Research Highlight

Study may unveil secrets of neutron stars

doi:10.1038/nindia.2020.43 Published online 13 March 2020

X-ray image of a young neutron star moving away from the site of its original supernova.

© ROSAT Project, NASA

Nuclear physicists have gained new insights into particle interactions that take place in the cores of neutron stars1. The results of their latest analyses may offer a new way to search and probe whether fundamental symmetries are violated in the universe. 

They analysed results from particle detectors at the Relativistic Heavy Ion Collider (RHIC) at the Brookhaven National Laboratory in the United States, which is used to accelerate beams of gold ions and make them collide with one another, recreating conditions that prevailed in the early universe.

At temperatures 250,000 times as hot as the centre of the Sun, the RHIC produces plasma of quarks and gluons, the smallest components of matter that make up ordinary protons and neutrons.     
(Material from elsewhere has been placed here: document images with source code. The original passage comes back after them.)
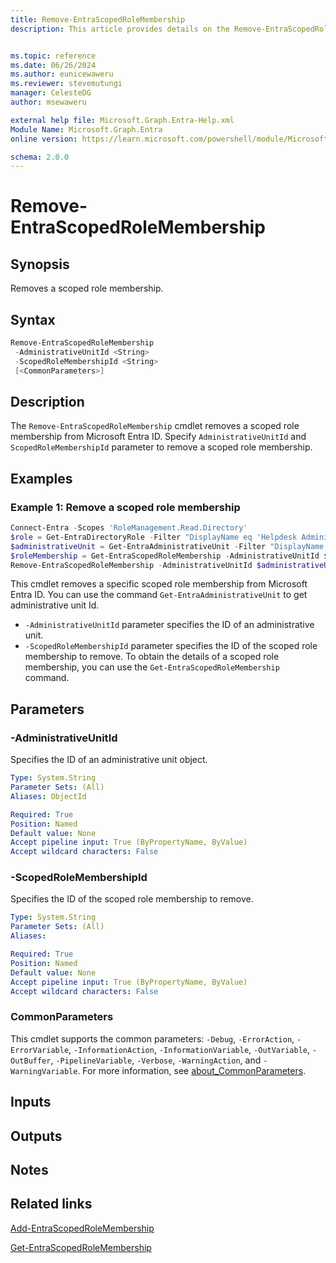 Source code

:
 ```yaml
---
title: Remove-EntraScopedRoleMembership
description: This article provides details on the Remove-EntraScopedRoleMembership command.


ms.topic: reference
ms.date: 06/26/2024
ms.author: eunicewaweru
ms.reviewer: stevemutungi
manager: CelesteDG
author: msewaweru

external help file: Microsoft.Graph.Entra-Help.xml
Module Name: Microsoft.Graph.Entra
online version: https://learn.microsoft.com/powershell/module/Microsoft.Graph.Entra/Remove-EntraScopedRoleMembership

schema: 2.0.0
---
```


# Remove-EntraScopedRoleMembership

## Synopsis

Removes a scoped role membership.

## Syntax

```powershell
Remove-EntraScopedRoleMembership
 -AdministrativeUnitId <String>
 -ScopedRoleMembershipId <String>
 [<CommonParameters>]
```

## Description

The `Remove-EntraScopedRoleMembership` cmdlet removes a scoped role membership from Microsoft Entra ID. Specify `AdministrativeUnitId` and `ScopedRoleMembershipId` parameter to remove a scoped role membership.

## Examples

### Example 1: Remove a scoped role membership

```powershell
Connect-Entra -Scopes 'RoleManagement.Read.Directory'
$role = Get-EntraDirectoryRole -Filter "DisplayName eq 'Helpdesk Administrator'" 
$administrativeUnit = Get-EntraAdministrativeUnit -Filter "DisplayName eq 'Pacific Administrative Unit'"
$roleMembership = Get-EntraScopedRoleMembership -AdministrativeUnitId $administrativeUnit.Id | Where-Object {$_.RoleId -eq $role.Id}
Remove-EntraScopedRoleMembership -AdministrativeUnitId $administrativeUnit.Id -ScopedRoleMembershipId $roleMembership.Id
```

This cmdlet removes a specific scoped role membership from Microsoft Entra ID. You can use the command `Get-EntraAdministrativeUnit` to get administrative unit Id.

- `-AdministrativeUnitId` parameter specifies the ID of an administrative unit.
- `-ScopedRoleMembershipId` parameter specifies the ID of the scoped role membership to remove. To obtain the details of a scoped role membership, you can use the `Get-EntraScopedRoleMembership` command.

## Parameters

### -AdministrativeUnitId

Specifies the ID of an administrative unit object.

```yaml
Type: System.String
Parameter Sets: (All)
Aliases: ObjectId

Required: True
Position: Named
Default value: None
Accept pipeline input: True (ByPropertyName, ByValue)
Accept wildcard characters: False
```

### -ScopedRoleMembershipId

Specifies the ID of the scoped role membership to remove.

```yaml
Type: System.String
Parameter Sets: (All)
Aliases:

Required: True
Position: Named
Default value: None
Accept pipeline input: True (ByPropertyName, ByValue)
Accept wildcard characters: False
```

### CommonParameters

This cmdlet supports the common parameters: `-Debug`, `-ErrorAction`, `-ErrorVariable`, `-InformationAction`, `-InformationVariable`, `-OutVariable`, `-OutBuffer`, `-PipelineVariable`, `-Verbose`, `-WarningAction`, and `-WarningVariable`. For more information, see [about_CommonParameters](https://go.microsoft.com/fwlink/?LinkID=113216).

## Inputs

## Outputs

## Notes

## Related links

[Add-EntraScopedRoleMembership](Add-EntraScopedRoleMembership.md)

[Get-EntraScopedRoleMembership](Get-EntraScopedRoleMembership.md)
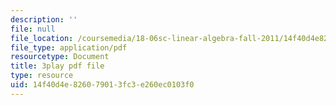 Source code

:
 ```yaml
---
description: ''
file: null
file_location: /coursemedia/18-06sc-linear-algebra-fall-2011/14f40d4e826079013fc3e260ec0103f0_M0Sa8fLOajA.pdf
file_type: application/pdf
resourcetype: Document
title: 3play pdf file
type: resource
uid: 14f40d4e-8260-7901-3fc3-e260ec0103f0
---
```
The scientists, including researchers from the Variable Energy Cyclotron Centre in Kolkata, Panjab University in Chandigarh and the Indian Institute of Science Education in Research in Berhampur, India, used the STAR detector, a house-size massive detector that can track thousands of particles produced by each collision at the RHIC.

They measured the binding energy that holds the components of strange matter that consists of atoms whose nuclei are made of particles called strange quarks.  

The strange matter’s atomic nucleus is known as a ‘hypertriton’. The measurements reveal that the binding energy holding together the components of the hypertriton is greater than the one obtained by previous experiments.

The new value, the researchers say, could be useful for understanding the properties of neutron stars, where strange quarks may be common. Comparing masses of a hypertriton and its antimatter counterpart, the antihypertriton, the scientists didn’t track any deviation from the symmetry.

The RHIC collisions offer a way to peer into the particle interactions within the distant cosmic objects such as neutron stars and other phenomena of the universe without leaving Earth.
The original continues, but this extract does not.